----- Material supplied

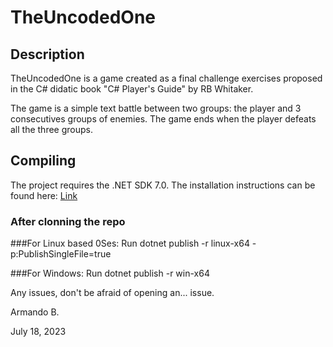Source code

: # TheUncodedOne

## Description
TheUncodedOne is a game created as a final challenge exercises proposed in the
C# didatic book "C# Player's Guide" by RB Whitaker.

The game is a simple text battle between two groups: the player and 3 consecutives groups
of enemies. The game ends when the player defeats all the three groups.

## Compiling 
The project requires the .NET SDK 7.0. The installation instructions can be found here:
[Link](https://learn.microsoft.com/en-us/dotnet/core/install/)

### After clonning the repo

###For Linux based 0Ses:
Run dotnet publish -r linux-x64 -p:PublishSingleFile=true

###For Windows:
Run dotnet publish -r win-x64

Any issues, don't be afraid of opening an... issue.

Armando B.

July 18, 2023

----------

## What to work on
From the line containing "### After clonning the repo" down to the last line of the material, each line is to be retyped exactly; no other lines belong in the answer.

## Task answer
### After clonning the repo

###For Linux based 0Ses:
Run dotnet publish -r linux-x64 -p:PublishSingleFile=true

###For Windows:
Run dotnet publish -r win-x64

Any issues, don't be afraid of opening an... issue.

Armando B.

July 18, 2023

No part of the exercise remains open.